> What the task asks
What you return must match the records exactly.

> Information
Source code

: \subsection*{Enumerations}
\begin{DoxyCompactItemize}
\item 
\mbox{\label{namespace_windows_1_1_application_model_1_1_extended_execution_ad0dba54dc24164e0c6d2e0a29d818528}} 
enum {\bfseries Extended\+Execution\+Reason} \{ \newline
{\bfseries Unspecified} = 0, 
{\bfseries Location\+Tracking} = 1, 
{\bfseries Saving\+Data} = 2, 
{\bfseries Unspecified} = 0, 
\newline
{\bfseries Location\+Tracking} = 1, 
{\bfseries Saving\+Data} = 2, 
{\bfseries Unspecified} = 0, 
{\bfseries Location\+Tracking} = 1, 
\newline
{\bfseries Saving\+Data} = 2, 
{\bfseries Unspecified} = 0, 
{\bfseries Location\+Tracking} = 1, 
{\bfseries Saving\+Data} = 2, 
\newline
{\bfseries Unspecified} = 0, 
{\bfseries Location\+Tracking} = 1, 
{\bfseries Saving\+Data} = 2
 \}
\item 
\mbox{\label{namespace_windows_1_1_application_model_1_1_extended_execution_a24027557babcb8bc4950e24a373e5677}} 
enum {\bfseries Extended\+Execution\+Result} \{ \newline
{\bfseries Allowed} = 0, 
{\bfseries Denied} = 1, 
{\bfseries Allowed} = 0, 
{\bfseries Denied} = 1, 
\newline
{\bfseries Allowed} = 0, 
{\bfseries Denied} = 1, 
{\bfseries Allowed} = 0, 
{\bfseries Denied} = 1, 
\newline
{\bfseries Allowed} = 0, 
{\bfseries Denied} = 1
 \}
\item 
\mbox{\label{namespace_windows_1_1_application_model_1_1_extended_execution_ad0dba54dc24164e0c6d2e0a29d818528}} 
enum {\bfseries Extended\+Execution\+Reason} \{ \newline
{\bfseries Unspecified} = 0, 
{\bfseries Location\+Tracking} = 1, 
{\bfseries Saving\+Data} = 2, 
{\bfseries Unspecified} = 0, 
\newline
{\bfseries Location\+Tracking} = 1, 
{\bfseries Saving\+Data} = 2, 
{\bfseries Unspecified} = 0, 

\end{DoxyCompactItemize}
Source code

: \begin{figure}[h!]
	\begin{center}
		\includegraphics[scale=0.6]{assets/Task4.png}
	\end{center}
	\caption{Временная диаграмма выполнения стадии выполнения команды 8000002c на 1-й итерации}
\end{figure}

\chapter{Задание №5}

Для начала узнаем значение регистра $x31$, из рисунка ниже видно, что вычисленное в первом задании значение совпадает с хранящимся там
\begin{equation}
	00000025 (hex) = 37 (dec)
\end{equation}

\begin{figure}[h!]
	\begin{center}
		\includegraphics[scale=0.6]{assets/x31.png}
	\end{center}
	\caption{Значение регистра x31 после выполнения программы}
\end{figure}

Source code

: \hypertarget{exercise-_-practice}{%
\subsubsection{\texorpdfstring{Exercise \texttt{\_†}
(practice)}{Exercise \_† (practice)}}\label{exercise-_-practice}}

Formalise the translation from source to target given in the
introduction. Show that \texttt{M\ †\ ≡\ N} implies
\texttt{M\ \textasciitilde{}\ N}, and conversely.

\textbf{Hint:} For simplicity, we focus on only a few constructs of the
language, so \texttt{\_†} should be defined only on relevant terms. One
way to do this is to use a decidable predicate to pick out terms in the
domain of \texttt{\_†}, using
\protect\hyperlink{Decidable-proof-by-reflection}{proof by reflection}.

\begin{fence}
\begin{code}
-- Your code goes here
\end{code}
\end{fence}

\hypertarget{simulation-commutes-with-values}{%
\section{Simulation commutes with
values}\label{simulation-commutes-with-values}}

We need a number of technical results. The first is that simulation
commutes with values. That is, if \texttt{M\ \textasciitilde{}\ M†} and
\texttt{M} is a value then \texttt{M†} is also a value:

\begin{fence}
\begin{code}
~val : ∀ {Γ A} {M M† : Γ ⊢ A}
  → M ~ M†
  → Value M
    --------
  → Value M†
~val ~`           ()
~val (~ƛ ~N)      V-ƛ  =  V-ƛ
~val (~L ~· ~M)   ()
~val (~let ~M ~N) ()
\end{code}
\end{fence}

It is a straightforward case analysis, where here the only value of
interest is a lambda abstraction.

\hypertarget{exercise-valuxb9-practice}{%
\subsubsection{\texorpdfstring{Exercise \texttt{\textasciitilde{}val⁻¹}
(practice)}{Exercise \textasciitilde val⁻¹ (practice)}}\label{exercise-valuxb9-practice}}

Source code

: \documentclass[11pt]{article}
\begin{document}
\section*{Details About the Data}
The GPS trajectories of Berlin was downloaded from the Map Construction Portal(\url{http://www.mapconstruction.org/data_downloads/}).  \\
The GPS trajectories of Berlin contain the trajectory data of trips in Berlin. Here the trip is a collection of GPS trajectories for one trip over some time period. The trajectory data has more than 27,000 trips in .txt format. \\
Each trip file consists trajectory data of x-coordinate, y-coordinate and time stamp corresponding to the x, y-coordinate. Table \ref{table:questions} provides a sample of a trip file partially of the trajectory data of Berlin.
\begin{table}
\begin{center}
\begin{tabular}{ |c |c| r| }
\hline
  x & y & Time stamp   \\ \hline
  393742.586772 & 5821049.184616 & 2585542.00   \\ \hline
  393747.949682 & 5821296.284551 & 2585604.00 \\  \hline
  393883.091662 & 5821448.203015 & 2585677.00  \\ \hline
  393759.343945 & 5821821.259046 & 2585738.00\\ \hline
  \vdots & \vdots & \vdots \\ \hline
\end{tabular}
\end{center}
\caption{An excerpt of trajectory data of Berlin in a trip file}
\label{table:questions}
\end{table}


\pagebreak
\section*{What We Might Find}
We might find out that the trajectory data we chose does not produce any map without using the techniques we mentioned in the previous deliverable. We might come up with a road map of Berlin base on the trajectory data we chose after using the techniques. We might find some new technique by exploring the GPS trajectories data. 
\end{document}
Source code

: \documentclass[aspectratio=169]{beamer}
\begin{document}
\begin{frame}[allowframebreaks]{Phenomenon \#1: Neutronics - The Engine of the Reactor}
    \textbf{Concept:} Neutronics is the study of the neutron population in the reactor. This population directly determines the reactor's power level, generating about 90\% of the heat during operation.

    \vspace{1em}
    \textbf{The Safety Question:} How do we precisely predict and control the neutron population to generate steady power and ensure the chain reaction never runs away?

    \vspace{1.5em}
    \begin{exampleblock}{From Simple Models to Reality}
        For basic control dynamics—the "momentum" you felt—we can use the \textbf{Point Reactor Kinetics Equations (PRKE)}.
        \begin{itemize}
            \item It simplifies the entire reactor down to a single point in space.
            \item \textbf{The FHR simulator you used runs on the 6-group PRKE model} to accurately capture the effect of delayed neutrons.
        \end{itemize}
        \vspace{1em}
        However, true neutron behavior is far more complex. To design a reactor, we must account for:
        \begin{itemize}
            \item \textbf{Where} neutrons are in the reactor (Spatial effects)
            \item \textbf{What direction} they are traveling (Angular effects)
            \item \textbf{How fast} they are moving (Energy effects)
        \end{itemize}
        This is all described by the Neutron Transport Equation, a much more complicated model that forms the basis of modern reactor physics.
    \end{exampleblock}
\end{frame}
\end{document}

> Response box
Source code

: \subsection*{Enumerations}
\begin{DoxyCompactItemize}
\item 
\mbox{\label{namespace_windows_1_1_application_model_1_1_extended_execution_ad0dba54dc24164e0c6d2e0a29d818528}} 
enum {\bfseries Extended\+Execution\+Reason} \{ \newline
{\bfseries Unspecified} = 0, 
{\bfseries Location\+Tracking} = 1, 
{\bfseries Saving\+Data} = 2, 
{\bfseries Unspecified} = 0, 
\newline
{\bfseries Location\+Tracking} = 1, 
{\bfseries Saving\+Data} = 2, 
{\bfseries Unspecified} = 0, 
{\bfseries Location\+Tracking} = 1, 
\newline
{\bfseries Saving\+Data} = 2, 
{\bfseries Unspecified} = 0, 
{\bfseries Location\+Tracking} = 1, 
{\bfseries Saving\+Data} = 2, 
\newline
{\bfseries Unspecified} = 0, 
{\bfseries Location\+Tracking} = 1, 
{\bfseries Saving\+Data} = 2
 \}
\item 
\mbox{\label{namespace_windows_1_1_application_model_1_1_extended_execution_a24027557babcb8bc4950e24a373e5677}} 
enum {\bfseries Extended\+Execution\+Result} \{ \newline
{\bfseries Allowed} = 0, 
{\bfseries Denied} = 1, 
{\bfseries Allowed} = 0, 
{\bfseries Denied} = 1, 
\newline
{\bfseries Allowed} = 0, 
{\bfseries Denied} = 1, 
{\bfseries Allowed} = 0, 
{\bfseries Denied} = 1, 
\newline
{\bfseries Allowed} = 0, 
{\bfseries Denied} = 1
 \}
\item 
\mbox{\label{namespace_windows_1_1_application_model_1_1_extended_execution_ad0dba54dc24164e0c6d2e0a29d818528}} 
enum {\bfseries Extended\+Execution\+Reason} \{ \newline
{\bfseries Unspecified} = 0, 
{\bfseries Location\+Tracking} = 1, 
{\bfseries Saving\+Data} = 2, 
{\bfseries Unspecified} = 0, 
\newline
{\bfseries Location\+Tracking} = 1, 
{\bfseries Saving\+Data} = 2, 
{\bfseries Unspecified} = 0, 

\end{DoxyCompactItemize}
Source code

: \begin{figure}[h!]
	\begin{center}
		\includegraphics[scale=0.6]{assets/Task4.png}
	\end{center}
	\caption{Временная диаграмма выполнения стадии выполнения команды 8000002c на 1-й итерации}
\end{figure}

\chapter{Задание №5}

Для начала узнаем значение регистра $x31$, из рисунка ниже видно, что вычисленное в первом задании значение совпадает с хранящимся там
\begin{equation}
	00000025 (hex) = 37 (dec)
\end{equation}

\begin{figure}[h!]
	\begin{center}
		\includegraphics[scale=0.6]{assets/x31.png}
	\end{center}
	\caption{Значение регистра x31 после выполнения программы}
\end{figure}

Source code

: \hypertarget{exercise-_-practice}{%
\subsubsection{\texorpdfstring{Exercise \texttt{\_†}
(practice)}{Exercise \_† (practice)}}\label{exercise-_-practice}}

Formalise the translation from source to target given in the
introduction. Show that \texttt{M\ †\ ≡\ N} implies
\texttt{M\ \textasciitilde{}\ N}, and conversely.

\textbf{Hint:} For simplicity, we focus on only a few constructs of the
language, so \texttt{\_†} should be defined only on relevant terms. One
way to do this is to use a decidable predicate to pick out terms in the
domain of \texttt{\_†}, using
\protect\hyperlink{Decidable-proof-by-reflection}{proof by reflection}.

\begin{fence}
\begin{code}
-- Your code goes here
\end{code}
\end{fence}

\hypertarget{simulation-commutes-with-values}{%
\section{Simulation commutes with
values}\label{simulation-commutes-with-values}}

We need a number of technical results. The first is that simulation
commutes with values. That is, if \texttt{M\ \textasciitilde{}\ M†} and
\texttt{M} is a value then \texttt{M†} is also a value:

\begin{fence}
\begin{code}
~val : ∀ {Γ A} {M M† : Γ ⊢ A}
  → M ~ M†
  → Value M
    --------
  → Value M†
~val ~`           ()
~val (~ƛ ~N)      V-ƛ  =  V-ƛ
~val (~L ~· ~M)   ()
~val (~let ~M ~N) ()
\end{code}
\end{fence}

It is a straightforward case analysis, where here the only value of
interest is a lambda abstraction.

\hypertarget{exercise-valuxb9-practice}{%
\subsubsection{\texorpdfstring{Exercise \texttt{\textasciitilde{}val⁻¹}
(practice)}{Exercise \textasciitilde val⁻¹ (practice)}}\label{exercise-valuxb9-practice}}

Source code

: \documentclass[11pt]{article}
\begin{document}
\section*{Details About the Data}
The GPS trajectories of Berlin was downloaded from the Map Construction Portal(\url{http://www.mapconstruction.org/data_downloads/}).  \\
The GPS trajectories of Berlin contain the trajectory data of trips in Berlin. Here the trip is a collection of GPS trajectories for one trip over some time period. The trajectory data has more than 27,000 trips in .txt format. \\
Each trip file consists trajectory data of x-coordinate, y-coordinate and time stamp corresponding to the x, y-coordinate. Table \ref{table:questions} provides a sample of a trip file partially of the trajectory data of Berlin.
\begin{table}
\begin{center}
\begin{tabular}{ |c |c| r| }
\hline
  x & y & Time stamp   \\ \hline
  393742.586772 & 5821049.184616 & 2585542.00   \\ \hline
  393747.949682 & 5821296.284551 & 2585604.00 \\  \hline
  393883.091662 & 5821448.203015 & 2585677.00  \\ \hline
  393759.343945 & 5821821.259046 & 2585738.00\\ \hline
  \vdots & \vdots & \vdots \\ \hline
\end{tabular}
\end{center}
\caption{An excerpt of trajectory data of Berlin in a trip file}
\label{table:questions}
\end{table}


\pagebreak
\section*{What We Might Find}
We might find out that the trajectory data we chose does not produce any map without using the techniques we mentioned in the previous deliverable. We might come up with a road map of Berlin base on the trajectory data we chose after using the techniques. We might find some new technique by exploring the GPS trajectories data. 
\end{document}
Source code

: \documentclass[aspectratio=169]{beamer}
\begin{document}
\begin{frame}[allowframebreaks]{Phenomenon \#1: Neutronics - The Engine of the Reactor}
    \textbf{Concept:} Neutronics is the study of the neutron population in the reactor. This population directly determines the reactor's power level, generating about 90\% of the heat during operation.

    \vspace{1em}
    \textbf{The Safety Question:} How do we precisely predict and control the neutron population to generate steady power and ensure the chain reaction never runs away?

    \vspace{1.5em}
    \begin{exampleblock}{From Simple Models to Reality}
        For basic control dynamics—the "momentum" you felt—we can use the \textbf{Point Reactor Kinetics Equations (PRKE)}.
        \begin{itemize}
            \item It simplifies the entire reactor down to a single point in space.
            \item \textbf{The FHR simulator you used runs on the 6-group PRKE model} to accurately capture the effect of delayed neutrons.
        \end{itemize}
        \vspace{1em}
        However, true neutron behavior is far more complex. To design a reactor, we must account for:
        \begin{itemize}
            \item \textbf{Where} neutrons are in the reactor (Spatial effects)
            \item \textbf{What direction} they are traveling (Angular effects)
            \item \textbf{How fast} they are moving (Energy effects)
        \end{itemize}
        This is all described by the Neutron Transport Equation, a much more complicated model that forms the basis of modern reactor physics.
    \end{exampleblock}
\end{frame}
\end{document}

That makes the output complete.